TEGAS.CO., NUSANTARA – Dengan alasan tertentu berbagai pihak (Menkeu, ADB dan IMF) menarasikan optimisme dengan meramalkan pertumbuhan ekonomi Indonesia tahun 2021 mulai menunjukkan angka positif, namun berbeda secara faktual menunjukkan bahwa indikasi ekonomi secara makro menurun. Mengapa bisa terjadi? Lantas bagaimana Islam bisa menyelesaikannya?

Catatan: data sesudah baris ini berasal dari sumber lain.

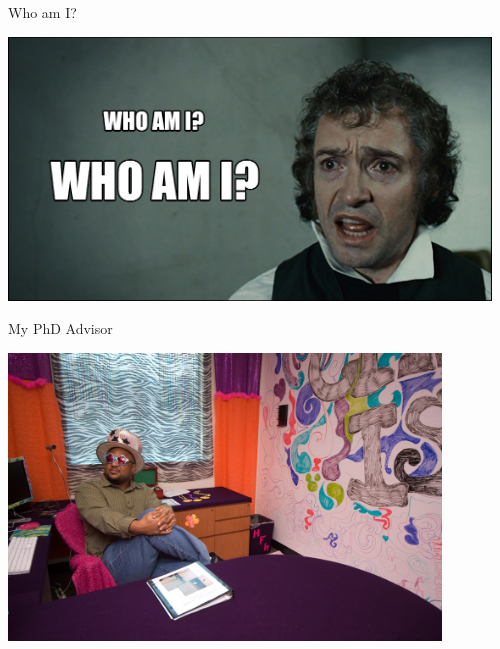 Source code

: \documentclass{beamer}
\date{}
\begin{document}
\begin{frame}
  \titlepage
\end{frame}

\begin{frame}[fragile]{Who am I?}

\begin{center}
\includegraphics[height=2.75in]{jean-val-jean.jpg}
\end{center}


\end{frame}

\begin{frame}[fragile]{My PhD Advisor}

\begin{center}
\includegraphics[height=3in]{charles-tenure.jpg}
\end{center}


\end{frame}
\end{document}

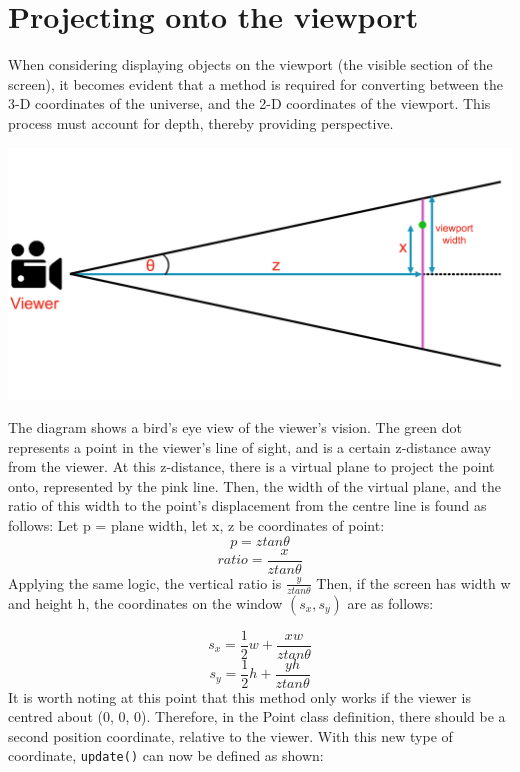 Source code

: \documentclass{article}
\begin{document}
\section{Projecting onto the viewport}
When considering displaying objects on the viewport (the visible section of the screen), it becomes evident that a method is required for converting between the 3-D coordinates of the universe, and the 2-D coordinates of the viewport. This process must account for depth, thereby providing perspective.

\includegraphics[width=1\textwidth]{projection_diagram.png}

The diagram shows a bird's eye view of the viewer's vision. The green dot represents a point in the viewer's line of sight, and is a certain z-distance away from the viewer. At this z-distance, there is a virtual plane to project the point onto, represented by the pink line. 
\newline
\newline
Then, the width of the virtual plane, and the ratio of this width to the point's displacement from the centre line is found as follows:
\newline
\newline
Let p = plane width, let x, z be coordinates of point:
$$ p = ztan{\theta} $$
$$ ratio = \frac{x}{ztan{\theta}} $$
Applying the same logic, the vertical ratio is $ \frac{y}{ztan{\theta}} $
\newline
\newline
Then, if the screen has width w and height h, the coordinates on the window $(s_x, s_y) $ are as follows:

$$ s_x = \frac{1}{2}w + \frac{xw}{ztan{\theta}} $$
$$ s_y = \frac{1}{2}h + \frac{yh}{ztan{\theta}} $$
\newpage
It is worth noting at this point that this method only works if the viewer is centred about (0, 0, 0). Therefore, in the Point class definition, there should be a second position coordinate, relative to the viewer. With this new type of coordinate, \verb|update()| can now be defined as shown:
\end{document}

Tim internasional monetary fund (IMF) yang dipimpin oleh Thomas Helbling melakukan diskusi virtual mengenai perekonomian Indonesia untuk konsultasi arsicle IV 2020 dari 25 November sampai dengan 11 Desember 2020. Thomas Helbling merupakan mission chef IMF untuk Indonesia. Dalam diskusi itu IMF memberikan beberapa penilaian positif mengenai perkembangan ekonomi Indonesia terutama beberapa kebijakan seperti undang-undang cipta kerja dan bergabungnya Indonesia fakta perdagangan regional comprehensive economic partenership (RCEP). Selain itu IMF juga memiliki prediksi mengenai laju pertumbuhan ekonomi ke depan. “Prospeknya Positif membangun pemulihan ekonomi pada tahun 2020. Produk domestic bruto (PDB) riil diproyeksikan meningkat sebesar 4,8 pesen pada tahun 2021 dan 6 persen pada tahun 2022, dipimpin langka langka dukungan kebijakan yang kuat, termasuk rencana distribusi vaksin covid 19 secara peningkatan ekonomi global dan kondisi keuangan” (CNBCIndo.com, 8/1/2021).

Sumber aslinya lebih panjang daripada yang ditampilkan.